Dolan and Colleagues have done yet another fascinating piece of work, showing brain activity that correlates with the tendency of people to remain overly optimistic even when faced with information about a gloomy future (optimism bias). This is another example of 'not attending to bad news' (noted in a mindblog post last week as underlying some people having less ability to learn from their mistakes). The Sharot et al. study shows that people are selectively worse at incorporating information about a worse-than-expected future, and describes the learning signals in the brain that correlate with this bias:
Unrealistic optimism is a pervasive human trait that influences domains ranging from personal relationships to politics and finance. How people maintain unrealistic optimism, despite frequently encountering information that challenges those biased beliefs, is unknown. We examined this question and found a marked asymmetry in belief updating. Participants updated their beliefs more in response to information that was better than expected than to information that was worse. This selectivity was mediated by a relative failure to code for errors that should reduce optimism. Distinct regions of the prefrontal cortex tracked estimation errors when those called for positive update, both in individuals who scored high and low on trait optimism. However, highly optimistic individuals exhibited reduced tracking of estimation errors that called for negative update in right inferior prefrontal gyrus. These findings indicate that optimism is tied to a selective update failure and diminished neural coding of undesirable information regarding the future.

Monday, December 05, 2011

A gene that makes you appear to be kinder...

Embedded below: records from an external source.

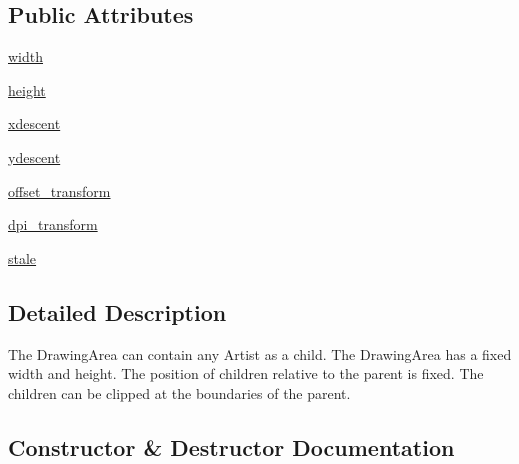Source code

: \subsection*{Public Attributes}
\begin{DoxyCompactItemize}
\item 
\hyperlink{classmatplotlib_1_1offsetbox_1_1DrawingArea_a90f201ac6425e2778784e960eac9d717}{width}
\item 
\hyperlink{classmatplotlib_1_1offsetbox_1_1DrawingArea_ae78b32fdfdb0d92601f392f84aeaec72}{height}
\item 
\hyperlink{classmatplotlib_1_1offsetbox_1_1DrawingArea_a56e2ffca34fd8e580a950384e4284877}{xdescent}
\item 
\hyperlink{classmatplotlib_1_1offsetbox_1_1DrawingArea_a353119abd381521f7be70cbc14fe9d38}{ydescent}
\item 
\hyperlink{classmatplotlib_1_1offsetbox_1_1DrawingArea_a5494068dff33ff4be9f479e7cb447604}{offset\+\_\+transform}
\item 
\hyperlink{classmatplotlib_1_1offsetbox_1_1DrawingArea_ae351a1d93a510e3470bf80eadd9b4d4d}{dpi\+\_\+transform}
\item 
\hyperlink{classmatplotlib_1_1offsetbox_1_1DrawingArea_ab00a746d4f9e8b2a077bc08b7607ff0e}{stale}
\end{DoxyCompactItemize}


\subsection{Detailed Description}
\begin{DoxyVerb}The DrawingArea can contain any Artist as a child. The DrawingArea
has a fixed width and height. The position of children relative to
the parent is fixed. The children can be clipped at the
boundaries of the parent.
\end{DoxyVerb}
 

\subsection{Constructor \& Destructor Documentation}
\mbox{\label{classmatplotlib_1_1offsetbox_1_1DrawingArea_a61c4568da537047ebdf2589d7d72f478}} 
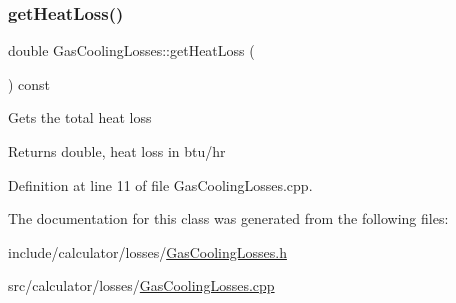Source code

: \subsubsection{\texorpdfstring{get\+Heat\+Loss()}{getHeatLoss()}}
{\footnotesize\ttfamily double Gas\+Cooling\+Losses\+::get\+Heat\+Loss (\begin{DoxyParamCaption}{ }\end{DoxyParamCaption}) const}

Gets the total heat loss

\begin{DoxyReturn}{Returns}
double, heat loss in btu/hr 
\end{DoxyReturn}


Definition at line 11 of file Gas\+Cooling\+Losses.\+cpp.



The documentation for this class was generated from the following files\+:\begin{DoxyCompactItemize}
\item 
include/calculator/losses/\hyperlink{_gas_cooling_losses_8h}{Gas\+Cooling\+Losses.\+h}\item 
src/calculator/losses/\hyperlink{_gas_cooling_losses_8cpp}{Gas\+Cooling\+Losses.\+cpp}\end{DoxyCompactItemize}
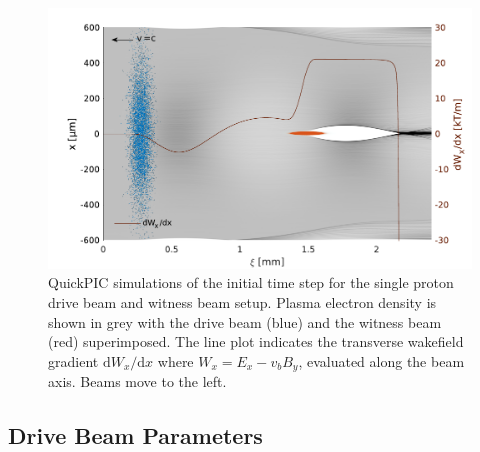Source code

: \documentclass[aps,prstab,reprint,amsmath,amssymb,groupedaddress]{revtex4-1}
\begin{document}
\begin{figure}[hbt]
    \includegraphics[width=\linewidth,trim={2mm 0mm 2mm 0mm},clip]{figures/plasmaDenTWake}
    \caption{\label{Fig:PlasmaDenTWake} QuickPIC simulations of the initial time step for the single proton drive beam
        and witness beam setup. Plasma electron density is shown in grey with the drive beam (blue) and the witness beam
        (red) superimposed. The line plot indicates the transverse wakefield gradient $\textrm{d}W_{x}/\textrm{d}x$
        where $W_{x} = E_{x} - v_{b} B_{y}$, evaluated along the beam axis. Beams move to the left.}
\end{figure}

\subsection{Drive Beam Parameters}\label{S:M:Setup}

\end{document}
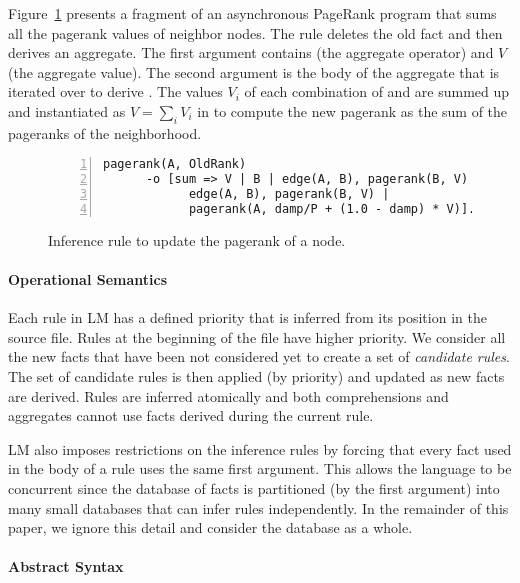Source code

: Figure~\ref{code:pagerank} presents a fragment of an asynchronous PageRank
program that sums all the pagerank values of neighbor nodes. The rule deletes
the old  fact and then derives an aggregate. The first argument
contains  (the aggregate operator) and $V$ (the aggregate value). The
second argument  is the body of the aggregate
that is iterated over to derive . The values
$V_i$ of each combination of  and  are summed up and
instantiated as $V = \sum_i V_i$ in  to compute the new pagerank as the sum of the pageranks of the
neighborhood.

\begin{figure}[h]
\vspace{-3mm}
\begin{Verbatim}[numbers=left,fontsize=\stuffsize,xleftmargin=\stuffleftmargin]
pagerank(A, OldRank)
      -o [sum => V | B | edge(A, B), pagerank(B, V) |
            edge(A, B), pagerank(B, V) |
            pagerank(A, damp/P + (1.0 - damp) * V)].
\end{Verbatim}
   \caption{Inference rule to update the pagerank of a node.}
   \label{code:pagerank}
\vspace{-5mm}
\end{figure}

\paragraph{Operational Semantics} Each rule in LM has a defined priority that is
inferred from its position in the source file.  Rules at the beginning of the
file have higher priority. We consider all the new facts that have been not
considered yet to create a set of \emph{candidate rules}.  The set of candidate
rules is then applied (by priority) and updated as new facts are derived.  Rules
are inferred atomically and both comprehensions and aggregates cannot use facts
derived during the current rule.

LM also imposes restrictions on the inference rules by forcing that every fact
used in the body of a rule uses the same first argument. This allows the
language to be concurrent since the database of facts is partitioned (by the
first argument) into many small databases that can infer rules independently.
In the remainder of this paper, we ignore this detail and consider the database
as a whole.

\paragraph{Abstract Syntax}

Kogan and colleagues at the Univ. of Toronto have examined some behavioral consequences of variations of the gene that codes for the receptor for the hormone oxytocin, since high levels of oxytocin are believed to make people more sociable. Volunteers (116) were asked to watch 23 brief silent videos that showed people with GG, GA, or AA versions of the gene responding to their partner telling them a story of personal suffering, and rate how kind and trustworthy the person in the video appeared to be. Those with the homozygous GG version of the oxytocin receptor gene were judged to be kinder than those with GA or AA versions, apparently because those with GG variations used significantly more non-verbal empathetic gestures in their storytelling such as smiling and nodding. Here is the abstract:
Individuals who are homozygous for the G allele of the rs53576 SNP of the oxytocin receptor (OXTR) gene tend to be more prosocial than carriers of the A allele. However, little is known about how these differences manifest behaviorally and whether they are readily detectable by outside observers, both critical questions in theoretical accounts of prosociality. In the present study, we used thin-slicing methodology to test the hypotheses that (i) individual differences in rs53576 genotype predict how prosocial observers judge target individuals to be on the basis of brief observations of behavior, and (ii) that variation in targets’ nonverbal displays of affiliative cues would account for these judgment differences. In line with predictions, we found that individuals homozygous for the G allele were judged to be more prosocial than carriers of the A allele. These differences were completely accounted for by variations in the expression of affiliative cues. Thus, individual differences in rs53576 are associated with behavioral manifestations of prosociality, which ultimately guide the judgments others make about the individual.

Friday, December 02, 2011

Why does synesthesia persist in the population?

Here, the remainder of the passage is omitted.